=== Task directions ===
Find the string "equation" in the data, and copy out each line that has it.

=== Data to use ===
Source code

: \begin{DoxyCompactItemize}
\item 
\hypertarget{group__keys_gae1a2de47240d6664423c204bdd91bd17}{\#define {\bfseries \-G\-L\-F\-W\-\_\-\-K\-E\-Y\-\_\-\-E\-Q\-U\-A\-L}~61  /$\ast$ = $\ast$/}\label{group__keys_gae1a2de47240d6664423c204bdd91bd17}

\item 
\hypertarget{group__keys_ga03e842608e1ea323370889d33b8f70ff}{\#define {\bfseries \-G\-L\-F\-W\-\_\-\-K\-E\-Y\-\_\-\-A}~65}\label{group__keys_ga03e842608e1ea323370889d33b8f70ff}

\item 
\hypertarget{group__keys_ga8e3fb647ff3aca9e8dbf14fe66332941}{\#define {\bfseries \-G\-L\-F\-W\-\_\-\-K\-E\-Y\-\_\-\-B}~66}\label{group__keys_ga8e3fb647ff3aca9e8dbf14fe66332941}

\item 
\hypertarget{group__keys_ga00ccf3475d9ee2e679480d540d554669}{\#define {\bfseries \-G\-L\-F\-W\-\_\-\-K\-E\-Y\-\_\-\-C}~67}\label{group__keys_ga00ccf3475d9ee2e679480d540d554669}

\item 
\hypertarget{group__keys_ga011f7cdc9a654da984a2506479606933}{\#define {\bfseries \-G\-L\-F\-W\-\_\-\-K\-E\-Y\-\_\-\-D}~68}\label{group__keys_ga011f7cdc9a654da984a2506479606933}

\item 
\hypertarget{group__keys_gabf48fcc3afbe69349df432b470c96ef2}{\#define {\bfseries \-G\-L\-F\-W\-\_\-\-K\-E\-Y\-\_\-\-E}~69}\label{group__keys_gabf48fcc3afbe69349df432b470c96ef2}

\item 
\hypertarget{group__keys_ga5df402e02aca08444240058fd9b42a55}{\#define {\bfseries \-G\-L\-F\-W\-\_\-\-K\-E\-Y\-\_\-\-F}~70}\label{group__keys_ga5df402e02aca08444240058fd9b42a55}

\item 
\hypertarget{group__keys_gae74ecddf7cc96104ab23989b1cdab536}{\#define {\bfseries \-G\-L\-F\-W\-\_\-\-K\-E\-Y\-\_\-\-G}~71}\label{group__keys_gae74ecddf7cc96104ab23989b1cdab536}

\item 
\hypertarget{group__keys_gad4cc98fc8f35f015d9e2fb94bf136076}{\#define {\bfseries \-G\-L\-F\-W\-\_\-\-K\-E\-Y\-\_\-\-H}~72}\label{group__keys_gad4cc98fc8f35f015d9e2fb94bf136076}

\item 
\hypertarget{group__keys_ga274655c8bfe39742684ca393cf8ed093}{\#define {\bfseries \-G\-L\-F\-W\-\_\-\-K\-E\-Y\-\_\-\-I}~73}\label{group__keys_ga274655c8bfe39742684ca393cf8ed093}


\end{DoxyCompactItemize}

...

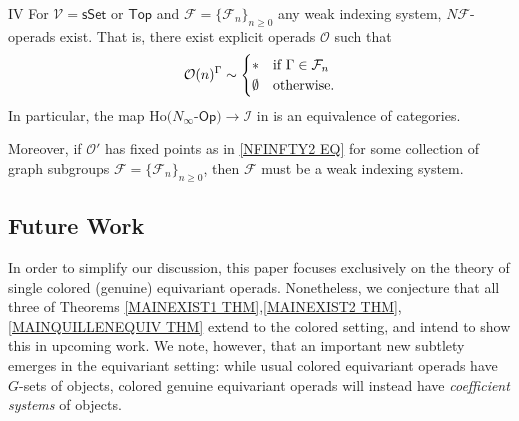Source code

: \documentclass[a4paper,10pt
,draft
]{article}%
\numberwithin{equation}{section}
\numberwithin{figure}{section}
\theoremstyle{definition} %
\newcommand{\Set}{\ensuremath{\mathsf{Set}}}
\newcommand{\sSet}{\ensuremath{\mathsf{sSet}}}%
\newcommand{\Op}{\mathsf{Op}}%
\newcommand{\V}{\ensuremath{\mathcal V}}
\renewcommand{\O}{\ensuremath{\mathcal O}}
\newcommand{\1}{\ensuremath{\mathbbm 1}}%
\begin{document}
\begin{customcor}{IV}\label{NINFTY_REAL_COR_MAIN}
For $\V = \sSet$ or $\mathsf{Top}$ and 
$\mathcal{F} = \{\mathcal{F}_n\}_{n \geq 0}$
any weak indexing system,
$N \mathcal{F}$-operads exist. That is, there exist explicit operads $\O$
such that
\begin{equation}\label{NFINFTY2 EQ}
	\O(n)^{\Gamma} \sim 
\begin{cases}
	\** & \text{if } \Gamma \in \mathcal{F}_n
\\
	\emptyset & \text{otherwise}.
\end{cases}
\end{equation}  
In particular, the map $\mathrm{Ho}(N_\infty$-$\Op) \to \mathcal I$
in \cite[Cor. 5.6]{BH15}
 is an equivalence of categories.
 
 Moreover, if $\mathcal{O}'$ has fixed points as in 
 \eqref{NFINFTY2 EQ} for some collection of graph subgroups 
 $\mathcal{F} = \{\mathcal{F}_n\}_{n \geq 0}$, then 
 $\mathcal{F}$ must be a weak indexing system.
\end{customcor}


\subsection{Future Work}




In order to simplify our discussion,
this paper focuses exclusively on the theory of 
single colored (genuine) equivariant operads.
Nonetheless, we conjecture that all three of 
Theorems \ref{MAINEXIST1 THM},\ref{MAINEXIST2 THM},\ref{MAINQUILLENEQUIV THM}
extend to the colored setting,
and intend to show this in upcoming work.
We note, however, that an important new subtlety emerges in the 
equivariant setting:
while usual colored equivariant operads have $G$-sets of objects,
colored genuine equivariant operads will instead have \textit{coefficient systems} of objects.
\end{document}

=== Expected answer ===
\numberwithin{equation}{section}
\begin{equation}\label{NFINFTY2 EQ}
\end{equation}  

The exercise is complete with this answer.